Ta'ziyeh (which means "mourning" or "consolation") is the only indigenous epic dramatic tradition in the Middle East. It has had a strong influence on Western avant-garde theatre as a result of visits made by Peter Brook, Jerzy Grotowski and Robert Wilson, among others, to the Shiraz Festival of Arts in the mid-1970s, where Ta'ziyeh was first presented to an international audience. Peter Brook in particular was deeply affected by Ta'ziyeh.

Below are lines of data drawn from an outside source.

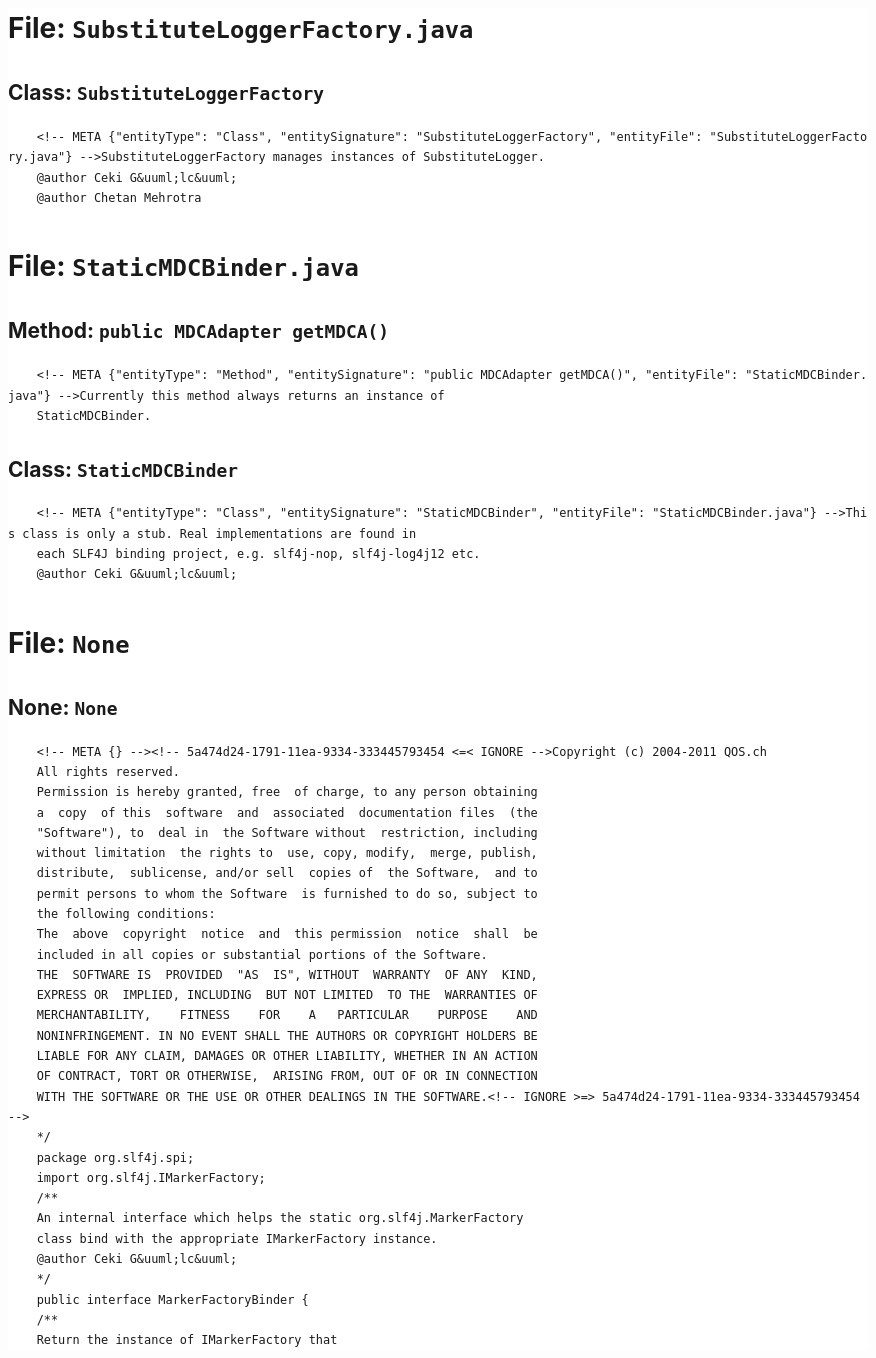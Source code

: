# File: `SubstituteLoggerFactory.java`

## Class: `SubstituteLoggerFactory`

        <!-- META {"entityType": "Class", "entitySignature": "SubstituteLoggerFactory", "entityFile": "SubstituteLoggerFactory.java"} -->SubstituteLoggerFactory manages instances of SubstituteLogger.
        @author Ceki G&uuml;lc&uuml;
        @author Chetan Mehrotra

# File: `StaticMDCBinder.java`

## Method: `public MDCAdapter getMDCA()`

        <!-- META {"entityType": "Method", "entitySignature": "public MDCAdapter getMDCA()", "entityFile": "StaticMDCBinder.java"} -->Currently this method always returns an instance of
        StaticMDCBinder.

## Class: `StaticMDCBinder`

        <!-- META {"entityType": "Class", "entitySignature": "StaticMDCBinder", "entityFile": "StaticMDCBinder.java"} -->This class is only a stub. Real implementations are found in
        each SLF4J binding project, e.g. slf4j-nop, slf4j-log4j12 etc.
        @author Ceki G&uuml;lc&uuml;

# File: `None`

## None: `None`

        <!-- META {} --><!-- 5a474d24-1791-11ea-9334-333445793454 <=< IGNORE -->Copyright (c) 2004-2011 QOS.ch
        All rights reserved.
        Permission is hereby granted, free  of charge, to any person obtaining
        a  copy  of this  software  and  associated  documentation files  (the
        "Software"), to  deal in  the Software without  restriction, including
        without limitation  the rights to  use, copy, modify,  merge, publish,
        distribute,  sublicense, and/or sell  copies of  the Software,  and to
        permit persons to whom the Software  is furnished to do so, subject to
        the following conditions:
        The  above  copyright  notice  and  this permission  notice  shall  be
        included in all copies or substantial portions of the Software.
        THE  SOFTWARE IS  PROVIDED  "AS  IS", WITHOUT  WARRANTY  OF ANY  KIND,
        EXPRESS OR  IMPLIED, INCLUDING  BUT NOT LIMITED  TO THE  WARRANTIES OF
        MERCHANTABILITY,    FITNESS    FOR    A   PARTICULAR    PURPOSE    AND
        NONINFRINGEMENT. IN NO EVENT SHALL THE AUTHORS OR COPYRIGHT HOLDERS BE
        LIABLE FOR ANY CLAIM, DAMAGES OR OTHER LIABILITY, WHETHER IN AN ACTION
        OF CONTRACT, TORT OR OTHERWISE,  ARISING FROM, OUT OF OR IN CONNECTION
        WITH THE SOFTWARE OR THE USE OR OTHER DEALINGS IN THE SOFTWARE.<!-- IGNORE >=> 5a474d24-1791-11ea-9334-333445793454 -->
        */
        package org.slf4j.spi;
        import org.slf4j.IMarkerFactory;
        /**
        An internal interface which helps the static org.slf4j.MarkerFactory
        class bind with the appropriate IMarkerFactory instance.
        @author Ceki G&uuml;lc&uuml;
        */
        public interface MarkerFactoryBinder {
        /**
        Return the instance of IMarkerFactory that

At that time, the director of the current production, Mohammad Bagher Ghaffari, was a young actor and director. He had grown up in Neishabur [End Page 359] in north-eastern Iran, and received his first theatre training in the nearby metropolis of Mashhad. Hired by the Shiraz festival, he introduced Brook to Ta'ziyeh for the first time. Subsequently, he assembled the best Ta'ziyeh performers from around the nation to create memorable spectacles in Shiraz. He later brought Ta'ziyeh to the Festival d'Avignon in 1992, and the Festival d'Autonne and the Parma Festival in 2000. Thus it is fitting that Ghaffari should have been engaged by Lincoln Center to produce the first performances of this spectacular dramatic form in the United States. He is without a doubt the world's foremost expert on Ta'ziyeh productions.

Superficially, Ta'ziyeh is a religious drama dealing with the martyrdom of Imam Hussein, grandson of the prophet Mohammad. Hussein was slaughtered in 680 CE along with all the male members of his family after a ten-day siege on the plains of Kerbala near present day Baghdad. The event was the culmination of a struggle between the Shi'a (partisans of the bloodline of the Prophet Mohammad) and the Sunni (traditionalist) factions of Islam, specifically the Umayyid caliphs, after the death of Mohammad in 632 CE. Ta'ziyeh is frequently described as arising from mourning ceremonies for Hussein, some of which were reported already in the ninth century, but which may have pre-Islamic roots. Those taking this perspective to explain the development of Ta'ziyeh point to other forms of ritual mourning surrounding Hussein's death, some of which involve display, procession and pageantry, but which stop short of fully dramatic production. The first fully dramatic Ta'ziyeh productions date from the late eighteenth century.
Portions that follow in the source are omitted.